A couple of months ago Michele St. Peter had tickets to a Buddy Holly and Roy Orbison concert that she couldn’t use and gave to me. Buddy Holly and Roy Orbison? Aren’t they dead? Yes, they are, but through the magic of technology they have been brought back as holograms. With much curiosity, Kerren Berz and I went to check it out. The music was terrific (a small live band played along with recorded music of the “stars”). The figures of Buddy and Roy were technological marvels. But though they were lifelike, something was missing. After the show, Kerren and I talked about what that was, and Kerren put her finger on it. There was no energy coming from the stage. In concerts, the audience receives energy from the performers, and the performers receive energy from the audience. With a stage of hologram figures that energy was not there. As good as the music was, the performance was flat.
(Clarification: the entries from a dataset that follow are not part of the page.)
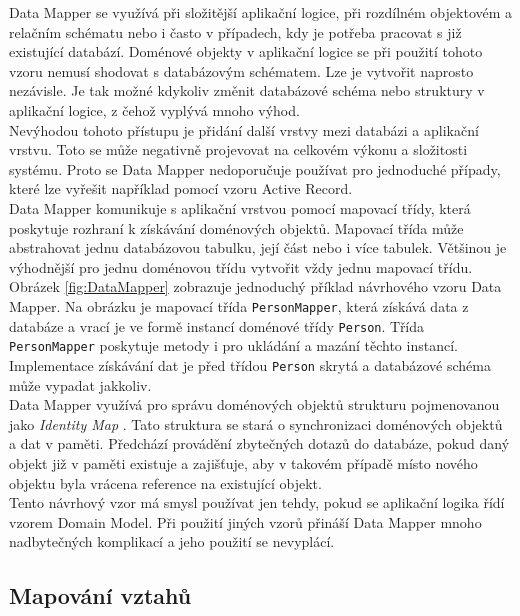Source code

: \documentclass[ing,male,java,dept456]{diploma}						%
\begin{document}
Data Mapper se využívá při složitější aplikační logice, při rozdílném objektovém a relačním schématu nebo i často v případech, kdy je potřeba pracovat s již existující databází. Doménové objekty v aplikační logice se při použití tohoto vzoru nemusí shodovat s databázovým schématem. Lze je vytvořit naprosto nezávisle. Je tak možné kdykoliv změnit databázové schéma nebo struktury v aplikační logice, z čehož vyplývá mnoho výhod. \\
Nevýhodou tohoto přístupu je přidání další vrstvy mezi databázi a aplikační vrstvu. Toto se může negativně projevovat na celkovém výkonu a složitosti systému. Proto se Data Mapper nedoporučuje používat pro jednoduché případy, které lze vyřešit například pomocí vzoru Active Record.\\
Data Mapper komunikuje s aplikační vrstvou pomocí mapovací třídy, která poskytuje rozhraní k získávání doménových objektů. Mapovací třída může abstrahovat jednu databázovou tabulku, její část nebo i více tabulek. Většinou je výhodnější pro jednu doménovou třídu vytvořit vždy jednu mapovací třídu. \\
Obrázek \ref{fig:DataMapper} zobrazuje jednoduchý příklad návrhového vzoru Data Mapper. Na obrázku je  mapovací třída \lstinline[style=inlinepython]|PersonMapper|, která získává data z databáze a vrací je ve formě instancí doménové třídy \lstinline[style=inlinepython]|Person|. Třída \lstinline[style=inlinepython]|PersonMapper| poskytuje metody i pro ukládání a mazání těchto instancí. Implementace získávání dat je před třídou \lstinline[style=inlinepython]|Person| skrytá a databázové schéma může vypadat jakkoliv. \\
Data Mapper využívá pro správu doménových objektů strukturu pojmenovanou jako \textit{Identity Map} \cite{fowler}. Tato struktura se stará o synchronizaci doménových objektů a dat v paměti. Předchází provádění zbytečných dotazů do databáze, pokud daný objekt již v paměti existuje a zajišťuje, aby v takovém případě místo nového objektu byla vrácena reference na existující objekt. \\
Tento návrhový vzor má smysl používat jen tehdy, pokud se aplikační logika řídí vzorem Domain Model. Při použití jiných vzorů přináší Data Mapper mnoho nadbytečných komplikací a jeho použití se nevyplácí. \\


\subsection{Mapování vztahů}
\label{subsec:Relmapping}
\end{document}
These last weeks of live streamed church may feel a bit that way. Certainly there is an energy present in the church that is missing in streaming services. One reason I prefer streaming from our dining room instead of the empty church is that it feels more intimate than being in the big empty sanctuary. The empty room is lifeless without you there. There’s no energy, no instant connection or feedback.
All of this is to say that in a “normal” service, today you would have had the chance to talk to our guest musician and preacher. They would have received energy from you, been able to greet you after the service. I’m sure they both miss that. So if you would like to contact them to say you enjoyed the music, or were touched by the sermon, please do. I know they’d be happy to hear from you.
And I forgot to mention it today, but happy Mother’s Day to all of you who are, or who have, mothers!